Oil mill manager says CANU ranks highhanded
Head requests official complaint
Stabroek News
November 11, 2003
The management of the Pomeroon Oil Mill is claiming that six Customs Anti Narcotic Unit (CANU) officers, who recently conducted a raid at the building, acted in a highhanded and disrespectful manner towards workers.
However, contacted yesterday Head of CANU, Bernard Truman said that he was unaware of any acts of intimidation from his officers who conducted a search on November 8. He said the owner or manager of the mill should make contact with him either by telephone or in writing and make an official complaint that he would investigate.
According to the security guard on duty at the time of the raid, it was at 11:10 am, when six armed men entered the compound identifying themselves as being from CANU and saying that they were there to search for drugs.

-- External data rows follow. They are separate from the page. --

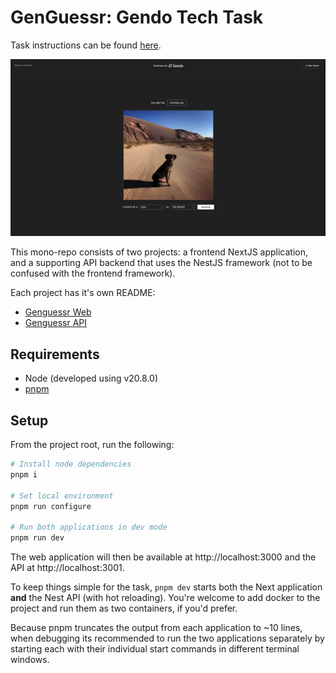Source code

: # GenGuessr: Gendo Tech Task

Task instructions can be found [here](https://docs.google.com/document/d/1Sv_0liAbUFcOu9dK0m4UmJfFraB4k9Od4Yt9gnvlTXc/edit?usp=sharing).

![Screenshot of GenGuessr.](/genguessr.png)

This mono-repo consists of two projects: a frontend NextJS application, and a
supporting API backend that uses the NestJS framework (not to be confused with
the frontend framework).

Each project has it's own README:

- [Genguessr Web](./web/README.md)
- [Genguessr API](./api/README.md)

## Requirements

- Node (developed using v20.8.0)
- [pnpm](https://pnpm.io/)

## Setup

From the project root, run the following:

```sh
# Install node dependencies
pnpm i

# Set local environment
pnpm run configure

# Run both applications in dev mode
pnpm run dev
```

The web application will then be available at http://localhost:3000 and the API
at http://localhost:3001.

To keep things simple for the task, `pnpm dev` starts both the Next application
**and** the Nest API (with hot reloading). You're welcome to add docker to the
project and run them as two containers, if you'd prefer.

Because pnpm truncates the output from each application to ~10 lines, when
debugging its recommended to run the two applications separately by starting
each with their individual start commands in different terminal windows.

The guard then informed the mill manager, Ronald Abrams, who reportedly told the officers that they needed to inform the management of their visit. They allegedly told him that they did not need to inform anyone.

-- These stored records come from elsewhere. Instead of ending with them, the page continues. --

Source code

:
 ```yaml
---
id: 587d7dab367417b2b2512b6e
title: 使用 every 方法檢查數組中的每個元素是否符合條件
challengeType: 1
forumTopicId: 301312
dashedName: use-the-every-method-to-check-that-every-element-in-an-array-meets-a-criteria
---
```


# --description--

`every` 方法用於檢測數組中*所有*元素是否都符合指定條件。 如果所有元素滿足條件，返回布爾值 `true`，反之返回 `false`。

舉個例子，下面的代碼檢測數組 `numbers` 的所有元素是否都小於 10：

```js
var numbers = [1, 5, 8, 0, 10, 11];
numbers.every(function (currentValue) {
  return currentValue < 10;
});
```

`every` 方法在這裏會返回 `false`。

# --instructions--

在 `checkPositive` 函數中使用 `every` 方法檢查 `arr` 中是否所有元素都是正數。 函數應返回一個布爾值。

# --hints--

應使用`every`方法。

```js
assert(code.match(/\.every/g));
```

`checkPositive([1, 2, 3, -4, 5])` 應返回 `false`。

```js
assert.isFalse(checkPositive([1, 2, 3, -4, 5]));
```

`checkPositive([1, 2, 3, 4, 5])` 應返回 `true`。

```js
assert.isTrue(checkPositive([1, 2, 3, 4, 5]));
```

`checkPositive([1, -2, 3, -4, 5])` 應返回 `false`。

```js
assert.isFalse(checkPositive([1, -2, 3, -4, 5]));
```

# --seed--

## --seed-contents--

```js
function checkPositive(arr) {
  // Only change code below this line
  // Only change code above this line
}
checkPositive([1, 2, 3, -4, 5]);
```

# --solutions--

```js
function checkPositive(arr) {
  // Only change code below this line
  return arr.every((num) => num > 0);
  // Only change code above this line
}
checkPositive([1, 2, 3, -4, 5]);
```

The manager said that he then asked the officers for some form of identification. He claimed they told him that they did not walk around with any, and when he attempted to inform his head office, he was not permitted to use the telephone.
Abrams alleged that the men proceeded to rip open and destroy cartons with items for the general store as well as cartons with literature for the Jehovah's Witnesses Church.

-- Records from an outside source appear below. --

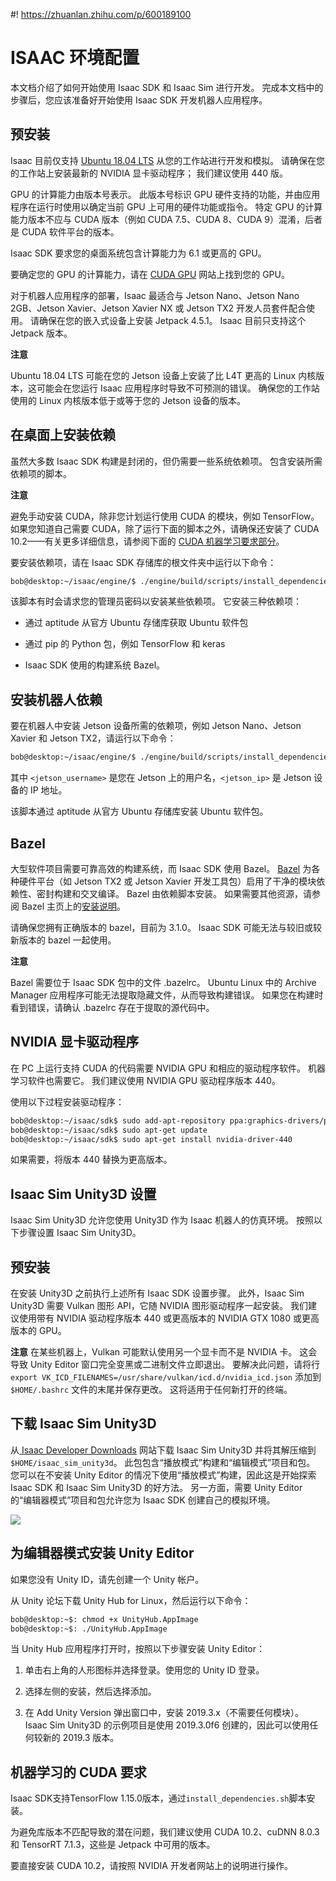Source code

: #! https://zhuanlan.zhihu.com/p/600189100
# ISAAC 环境配置

本文档介绍了如何开始使用 Isaac SDK 和 Isaac Sim 进行开发。 完成本文档中的步骤后，您应该准备好开始使用 Isaac SDK 开发机器人应用程序。


## 预安装
Isaac 目前仅支持 [Ubuntu 18.04 LTS](http://releases.ubuntu.com/18.04/) 从您的工作站进行开发和模拟。 请确保在您的工作站上安装最新的 NVIDIA 显卡驱动程序； 我们建议使用 440 版。

GPU 的计算能力由版本号表示。 此版本号标识 GPU 硬件支持的功能，并由应用程序在运行时使用以确定当前 GPU 上可用的硬件功能或指令。 特定 GPU 的计算能力版本不应与 CUDA 版本（例如 CUDA 7.5、CUDA 8、CUDA 9）混淆，后者是 CUDA 软件平台的版本。

Isaac SDK 要求您的桌面系统包含计算能力为 6.1 或更高的 GPU。

要确定您的 GPU 的计算能力，请在 [CUDA GPU](https://developer.nvidia.com/cuda-gpus) 网站上找到您的 GPU。

对于机器人应用程序的部署，Isaac 最适合与 Jetson Nano、Jetson Nano 2GB、Jetson Xavier、Jetson Xavier NX 或 Jetson TX2 开发人员套件配合使用。 请确保在您的嵌入式设备上安装 Jetpack 4.5.1。 Isaac 目前只支持这个 Jetpack 版本。

**注意**

Ubuntu 18.04 LTS 可能在您的 Jetson 设备上安装了比 L4T 更高的 Linux 内核版本，这可能会在您运行 Isaac 应用程序时导致不可预测的错误。 确保您的工作站使用的 Linux 内核版本低于或等于您的 Jetson 设备的版本。


## 在桌面上安装依赖
虽然大多数 Isaac SDK 构建是封闭的，但仍需要一些系统依赖项。 包含安装所需依赖项的脚本。

**注意**

避免手动安装 CUDA，除非您计划运行使用 CUDA 的模块，例如 TensorFlow。 如果您知道自己需要 CUDA，除了运行下面的脚本之外，请确保还安装了 CUDA 10.2——有关更多详细信息，请参阅下面的 [CUDA 机器学习要求部分](https://docs.nvidia.com/isaac/doc/setup.html#cuda-requirements-for-machine-learning)。

要安装依赖项，请在 Isaac SDK 存储库的根文件夹中运行以下命令：

```bash
bob@desktop:~/isaac/engine/$ ./engine/build/scripts/install_dependencies.sh
```
该脚本有时会请求您的管理员密码以安装某些依赖项。 它安装三种依赖项：

* 通过 aptitude 从官方 Ubuntu 存储库获取 Ubuntu 软件包

* 通过 pip 的 Python 包，例如 TensorFlow 和 keras

* Isaac SDK 使用的构建系统 Bazel。

## 安装机器人依赖
要在机器人中安装 Jetson 设备所需的依赖项，例如 Jetson Nano、Jetson Xavier 和 Jetson TX2，请运行以下命令：

```bash
bob@desktop:~/isaac/engine/$ ./engine/build/scripts/install_dependencies_jetson.sh -u <jetson_username> -h <jetson_ip>
```

其中 `<jetson_username>` 是您在 Jetson 上的用户名，`<jetson_ip>` 是 Jetson 设备的 IP 地址。

该脚本通过 aptitude 从官方 Ubuntu 存储库安装 Ubuntu 软件包。

## Bazel
大型软件项目需要可靠高效的构建系统，而 Isaac SDK 使用 Bazel。 [Bazel](https://docs.bazel.build/) 为各种硬件平台（如 Jetson TX2 或 Jetson Xavier 开发工具包）启用了干净的模块依赖性、密封构建和交叉编译。 Bazel 由依赖脚本安装。 如果需要其他资源，请参阅 Bazel 主页上的[安装说明](https://docs.bazel.build/versions/master/install-ubuntu.html)。

请确保您拥有正确版本的 bazel，目前为 3.1.0。 Isaac SDK 可能无法与较旧或较新版本的 bazel 一起使用。

**注意**

Bazel 需要位于 Isaac SDK 包中的文件 .bazelrc。 Ubuntu Linux 中的 Archive Manager 应用程序可能无法提取隐藏文件，从而导致构建错误。 如果您在构建时看到错误，请确认 .bazelrc 存在于提取的源代码中。

## NVIDIA 显卡驱动程序
在 PC 上运行支持 CUDA 的代码需要 NVIDIA GPU 和相应的驱动程序软件。 机器学习软件也需要它。 我们建议使用 NVIDIA GPU 驱动程序版本 440。

使用以下过程安装驱动程序：

```bash
bob@desktop:~/isaac/sdk$ sudo add-apt-repository ppa:graphics-drivers/ppa
bob@desktop:~/isaac/sdk$ sudo apt-get update
bob@desktop:~/isaac/sdk$ sudo apt-get install nvidia-driver-440
```
如果需要，将版本 440 替换为更高版本。


## Isaac Sim Unity3D 设置
Isaac Sim Unity3D 允许您使用 Unity3D 作为 Isaac 机器人的仿真环境。 按照以下步骤设置 Isaac Sim Unity3D。

## 预安装
在安装 Unity3D 之前执行上述所有 Isaac SDK 设置步骤。 此外，Isaac Sim Unity3D 需要 Vulkan 图形 API，它随 NVIDIA 图形驱动程序一起安装。 我们建议使用带有 NVIDIA 驱动程序版本 440 或更高版本的 NVIDIA GTX 1080 或更高版本的 GPU。

**注意**
在某些机器上，Vulkan 可能默认使用另一个显卡而不是 NVIDIA 卡。 这会导致 Unity Editor 窗口完全变黑或二进制文件立即退出。 要解决此问题，请将行 `export VK_ICD_FILENAMES=/usr/share/vulkan/icd.d/nvidia_icd.json` 添加到 `$HOME/.bashrc` 文件的末尾并保存更改。 这将适用于任何新打开的终端。

## 下载 Isaac Sim Unity3D
从[ Isaac Developer Downloads](https://developer.nvidia.com/isaac/downloads) 网站下载 Isaac Sim Unity3D 并将其解压缩到 `$HOME/isaac_sim_unity3d`。 此包包含“播放模式”构建和“编辑模式”项目和包。 您可以在不安装 Unity Editor 的情况下使用“播放模式”构建，因此这是开始探索 Isaac SDK 和 Isaac Sim Unity3D 的好方法。 另一方面，需要 Unity Editor 的“编辑器模式”项目和包允许您为 Isaac SDK 创建自己的模拟环境。

![](https://docs.nvidia.com/isaac/_images/unity3d_install_workflow.jpg)


## 为编辑器模式安装 Unity Editor
如果您没有 Unity ID，请先创建一个 Unity 帐户。

从 Unity 论坛下载 Unity Hub for Linux，然后运行以下命令：

```bash
bob@desktop:~$: chmod +x UnityHub.AppImage
bob@desktop:~$: ./UnityHub.AppImage
```
当 Unity Hub 应用程序打开时，按照以下步骤安装 Unity Editor：

1. 单击右上角的人形图标并选择登录。使用您的 Unity ID 登录。

2. 选择左侧的安装，然后选择添加。

3. 在 Add Unity Version 弹出窗口中，安装 2019.3.x（不需要任何模块）。 Isaac Sim Unity3D 的示例项目是使用 2019.3.0f6 创建的，因此可以使用任何较新的 2019.3 版本。

## 机器学习的 CUDA 要求
Isaac SDK支持TensorFlow 1.15.0版本，通过`install_dependencies.sh`脚本安装。

为避免库版本不匹配导致的潜在问题，我们建议使用 CUDA 10.2、cuDNN 8.0.3 和 TensorRT 7.1.3，这些是 Jetpack 中可用的版本。

要直接安装 CUDA 10.2，请按照 NVIDIA 开发者网站上的说明进行操作。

He alleged that the men threw down the empty plastic containers from the truck that had recently returned from Georgetown.
According to a female supervisor, the men then searched the lunch bags of the female employees. She alleged that the men also ransacked cupboards and cartons of bottled refined oil for the Georgetown market.
No drugs were found on the premises and the mill management is asking who will compensate the mill for the damage that occurred as a result of the search.